### Instructions to follow
Your job is to set down the listing again exactly as it stands.

### Entries supplied
========
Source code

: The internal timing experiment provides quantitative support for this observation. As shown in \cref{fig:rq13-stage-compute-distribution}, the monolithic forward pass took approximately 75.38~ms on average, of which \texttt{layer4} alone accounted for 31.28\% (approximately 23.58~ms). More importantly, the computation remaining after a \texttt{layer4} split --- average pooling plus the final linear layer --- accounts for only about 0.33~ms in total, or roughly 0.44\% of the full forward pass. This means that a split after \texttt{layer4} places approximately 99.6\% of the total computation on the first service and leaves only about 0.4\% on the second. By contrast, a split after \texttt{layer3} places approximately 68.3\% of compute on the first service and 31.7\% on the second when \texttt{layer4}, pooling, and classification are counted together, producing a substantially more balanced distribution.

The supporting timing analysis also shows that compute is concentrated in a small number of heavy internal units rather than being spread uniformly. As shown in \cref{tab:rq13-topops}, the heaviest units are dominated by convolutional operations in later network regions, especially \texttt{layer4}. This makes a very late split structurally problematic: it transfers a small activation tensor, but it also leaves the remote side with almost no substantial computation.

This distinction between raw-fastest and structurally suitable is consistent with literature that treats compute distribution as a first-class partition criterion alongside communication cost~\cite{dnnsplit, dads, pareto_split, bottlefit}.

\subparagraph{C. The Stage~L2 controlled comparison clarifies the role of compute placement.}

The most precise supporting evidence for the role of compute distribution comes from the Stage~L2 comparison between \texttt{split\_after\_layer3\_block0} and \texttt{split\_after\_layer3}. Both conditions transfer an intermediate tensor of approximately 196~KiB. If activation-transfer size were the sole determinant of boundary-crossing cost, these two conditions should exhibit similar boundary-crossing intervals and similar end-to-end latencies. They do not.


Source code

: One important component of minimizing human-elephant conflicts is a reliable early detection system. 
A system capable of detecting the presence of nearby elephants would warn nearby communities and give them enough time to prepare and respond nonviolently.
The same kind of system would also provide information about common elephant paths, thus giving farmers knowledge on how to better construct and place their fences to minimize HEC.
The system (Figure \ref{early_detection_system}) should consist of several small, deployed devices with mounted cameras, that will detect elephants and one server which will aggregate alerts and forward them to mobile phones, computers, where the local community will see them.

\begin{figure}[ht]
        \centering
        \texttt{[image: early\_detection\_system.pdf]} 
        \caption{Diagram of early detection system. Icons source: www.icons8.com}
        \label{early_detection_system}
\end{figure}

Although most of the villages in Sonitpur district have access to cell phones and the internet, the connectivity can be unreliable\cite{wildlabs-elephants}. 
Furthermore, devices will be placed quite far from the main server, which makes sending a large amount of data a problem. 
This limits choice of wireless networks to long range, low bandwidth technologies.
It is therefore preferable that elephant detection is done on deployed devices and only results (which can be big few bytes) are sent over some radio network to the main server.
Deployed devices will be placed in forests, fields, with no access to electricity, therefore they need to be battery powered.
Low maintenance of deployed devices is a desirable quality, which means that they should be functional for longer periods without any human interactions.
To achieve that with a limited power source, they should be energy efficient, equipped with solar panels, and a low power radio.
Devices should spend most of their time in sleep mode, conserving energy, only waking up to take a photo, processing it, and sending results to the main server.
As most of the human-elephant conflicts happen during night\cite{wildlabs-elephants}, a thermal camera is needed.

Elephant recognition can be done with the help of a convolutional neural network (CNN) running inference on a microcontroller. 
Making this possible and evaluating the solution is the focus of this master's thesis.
========
### Response area
Source code

: The internal timing experiment provides quantitative support for this observation. As shown in \cref{fig:rq13-stage-compute-distribution}, the monolithic forward pass took approximately 75.38~ms on average, of which \texttt{layer4} alone accounted for 31.28\% (approximately 23.58~ms). More importantly, the computation remaining after a \texttt{layer4} split --- average pooling plus the final linear layer --- accounts for only about 0.33~ms in total, or roughly 0.44\% of the full forward pass. This means that a split after \texttt{layer4} places approximately 99.6\% of the total computation on the first service and leaves only about 0.4\% on the second. By contrast, a split after \texttt{layer3} places approximately 68.3\% of compute on the first service and 31.7\% on the second when \texttt{layer4}, pooling, and classification are counted together, producing a substantially more balanced distribution.

The supporting timing analysis also shows that compute is concentrated in a small number of heavy internal units rather than being spread uniformly. As shown in \cref{tab:rq13-topops}, the heaviest units are dominated by convolutional operations in later network regions, especially \texttt{layer4}. This makes a very late split structurally problematic: it transfers a small activation tensor, but it also leaves the remote side with almost no substantial computation.

This distinction between raw-fastest and structurally suitable is consistent with literature that treats compute distribution as a first-class partition criterion alongside communication cost~\cite{dnnsplit, dads, pareto_split, bottlefit}.

\subparagraph{C. The Stage~L2 controlled comparison clarifies the role of compute placement.}

The most precise supporting evidence for the role of compute distribution comes from the Stage~L2 comparison between \texttt{split\_after\_layer3\_block0} and \texttt{split\_after\_layer3}. Both conditions transfer an intermediate tensor of approximately 196~KiB. If activation-transfer size were the sole determinant of boundary-crossing cost, these two conditions should exhibit similar boundary-crossing intervals and similar end-to-end latencies. They do not.


Source code

: One important component of minimizing human-elephant conflicts is a reliable early detection system. 
A system capable of detecting the presence of nearby elephants would warn nearby communities and give them enough time to prepare and respond nonviolently.
The same kind of system would also provide information about common elephant paths, thus giving farmers knowledge on how to better construct and place their fences to minimize HEC.
The system (Figure \ref{early_detection_system}) should consist of several small, deployed devices with mounted cameras, that will detect elephants and one server which will aggregate alerts and forward them to mobile phones, computers, where the local community will see them.

\begin{figure}[ht]
        \centering
        \texttt{[image: early\_detection\_system.pdf]} 
        \caption{Diagram of early detection system. Icons source: www.icons8.com}
        \label{early_detection_system}
\end{figure}

Although most of the villages in Sonitpur district have access to cell phones and the internet, the connectivity can be unreliable\cite{wildlabs-elephants}. 
Furthermore, devices will be placed quite far from the main server, which makes sending a large amount of data a problem. 
This limits choice of wireless networks to long range, low bandwidth technologies.
It is therefore preferable that elephant detection is done on deployed devices and only results (which can be big few bytes) are sent over some radio network to the main server.
Deployed devices will be placed in forests, fields, with no access to electricity, therefore they need to be battery powered.
Low maintenance of deployed devices is a desirable quality, which means that they should be functional for longer periods without any human interactions.
To achieve that with a limited power source, they should be energy efficient, equipped with solar panels, and a low power radio.
Devices should spend most of their time in sleep mode, conserving energy, only waking up to take a photo, processing it, and sending results to the main server.
As most of the human-elephant conflicts happen during night\cite{wildlabs-elephants}, a thermal camera is needed.

Elephant recognition can be done with the help of a convolutional neural network (CNN) running inference on a microcontroller. 
Making this possible and evaluating the solution is the focus of this master's thesis.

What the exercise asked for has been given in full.